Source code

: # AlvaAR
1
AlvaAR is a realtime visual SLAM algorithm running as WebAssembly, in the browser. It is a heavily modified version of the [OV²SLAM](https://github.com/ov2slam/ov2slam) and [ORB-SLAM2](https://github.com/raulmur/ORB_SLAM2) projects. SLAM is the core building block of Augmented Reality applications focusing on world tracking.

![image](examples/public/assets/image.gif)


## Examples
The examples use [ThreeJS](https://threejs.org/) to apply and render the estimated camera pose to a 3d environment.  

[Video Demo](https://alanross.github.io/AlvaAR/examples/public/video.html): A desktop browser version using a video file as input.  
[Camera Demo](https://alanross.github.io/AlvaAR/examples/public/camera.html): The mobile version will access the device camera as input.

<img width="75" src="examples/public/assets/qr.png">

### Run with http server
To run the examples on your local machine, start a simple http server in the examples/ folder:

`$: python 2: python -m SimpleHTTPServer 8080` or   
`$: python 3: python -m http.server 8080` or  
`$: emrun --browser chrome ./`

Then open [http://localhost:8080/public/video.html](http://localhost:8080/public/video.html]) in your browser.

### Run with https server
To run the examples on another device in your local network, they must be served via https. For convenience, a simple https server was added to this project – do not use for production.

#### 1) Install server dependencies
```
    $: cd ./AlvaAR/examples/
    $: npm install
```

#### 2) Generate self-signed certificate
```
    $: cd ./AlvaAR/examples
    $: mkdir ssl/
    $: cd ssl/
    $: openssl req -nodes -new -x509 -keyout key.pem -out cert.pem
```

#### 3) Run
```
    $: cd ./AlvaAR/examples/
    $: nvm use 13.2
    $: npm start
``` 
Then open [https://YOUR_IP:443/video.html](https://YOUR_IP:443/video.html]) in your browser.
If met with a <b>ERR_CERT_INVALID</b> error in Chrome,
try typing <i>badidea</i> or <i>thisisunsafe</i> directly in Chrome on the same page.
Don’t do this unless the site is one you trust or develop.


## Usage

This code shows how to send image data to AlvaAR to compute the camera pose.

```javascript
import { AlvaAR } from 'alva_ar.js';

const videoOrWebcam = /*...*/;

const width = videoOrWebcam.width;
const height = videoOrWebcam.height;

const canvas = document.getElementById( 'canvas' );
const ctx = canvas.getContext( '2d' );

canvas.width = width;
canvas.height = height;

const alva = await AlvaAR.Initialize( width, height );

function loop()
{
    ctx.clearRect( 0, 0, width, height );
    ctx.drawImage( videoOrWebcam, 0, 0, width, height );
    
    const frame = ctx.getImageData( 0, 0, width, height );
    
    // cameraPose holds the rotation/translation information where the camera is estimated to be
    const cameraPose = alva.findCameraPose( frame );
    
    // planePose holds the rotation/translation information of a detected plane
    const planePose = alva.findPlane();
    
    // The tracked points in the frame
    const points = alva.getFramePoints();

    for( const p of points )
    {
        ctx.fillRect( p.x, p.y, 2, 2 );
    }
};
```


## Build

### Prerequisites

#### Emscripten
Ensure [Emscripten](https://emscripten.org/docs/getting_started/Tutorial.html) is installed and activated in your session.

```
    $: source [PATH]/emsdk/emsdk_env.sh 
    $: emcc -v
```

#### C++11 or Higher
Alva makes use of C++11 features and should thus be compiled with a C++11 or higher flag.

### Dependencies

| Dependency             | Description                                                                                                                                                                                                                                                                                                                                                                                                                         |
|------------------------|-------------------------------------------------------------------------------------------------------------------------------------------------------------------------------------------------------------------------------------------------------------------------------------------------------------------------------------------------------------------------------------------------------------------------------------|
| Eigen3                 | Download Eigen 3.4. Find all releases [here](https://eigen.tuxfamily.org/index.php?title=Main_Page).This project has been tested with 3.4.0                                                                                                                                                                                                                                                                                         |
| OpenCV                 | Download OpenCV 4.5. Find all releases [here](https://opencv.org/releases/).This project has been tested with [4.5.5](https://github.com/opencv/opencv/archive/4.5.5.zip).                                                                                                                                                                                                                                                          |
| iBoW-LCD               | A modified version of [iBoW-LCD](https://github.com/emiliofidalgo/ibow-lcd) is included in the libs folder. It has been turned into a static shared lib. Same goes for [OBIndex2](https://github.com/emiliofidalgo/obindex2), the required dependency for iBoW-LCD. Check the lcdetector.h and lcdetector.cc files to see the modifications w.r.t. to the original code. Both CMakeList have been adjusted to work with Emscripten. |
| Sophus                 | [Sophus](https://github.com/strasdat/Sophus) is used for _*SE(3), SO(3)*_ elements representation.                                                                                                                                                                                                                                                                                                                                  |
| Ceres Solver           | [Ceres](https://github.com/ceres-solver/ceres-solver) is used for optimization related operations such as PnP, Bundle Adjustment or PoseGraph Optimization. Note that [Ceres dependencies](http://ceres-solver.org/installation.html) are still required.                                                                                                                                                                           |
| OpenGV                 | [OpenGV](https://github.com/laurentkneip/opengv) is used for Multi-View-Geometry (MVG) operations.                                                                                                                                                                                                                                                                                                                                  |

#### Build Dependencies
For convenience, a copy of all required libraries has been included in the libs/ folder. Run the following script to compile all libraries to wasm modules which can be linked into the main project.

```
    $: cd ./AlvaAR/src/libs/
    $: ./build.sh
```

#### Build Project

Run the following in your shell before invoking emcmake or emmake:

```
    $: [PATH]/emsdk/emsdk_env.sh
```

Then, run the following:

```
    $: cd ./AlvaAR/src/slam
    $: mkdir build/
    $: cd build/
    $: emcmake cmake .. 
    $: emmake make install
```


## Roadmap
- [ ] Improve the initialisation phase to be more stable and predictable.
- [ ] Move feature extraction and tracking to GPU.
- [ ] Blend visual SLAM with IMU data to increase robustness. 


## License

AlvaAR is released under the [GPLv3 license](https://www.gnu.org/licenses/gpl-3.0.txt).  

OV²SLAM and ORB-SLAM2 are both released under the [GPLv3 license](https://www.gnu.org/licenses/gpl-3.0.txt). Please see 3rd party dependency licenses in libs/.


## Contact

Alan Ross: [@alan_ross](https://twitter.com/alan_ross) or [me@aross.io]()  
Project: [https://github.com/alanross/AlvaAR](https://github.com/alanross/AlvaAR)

____

Where a line in the records above contains the string "input", copy that line.

■ **ANSWER SPACE**:
[Video Demo](https://alanross.github.io/AlvaAR/examples/public/video.html): A desktop browser version using a video file as input.  
[Camera Demo](https://alanross.github.io/AlvaAR/examples/public/camera.html): The mobile version will access the device camera as input.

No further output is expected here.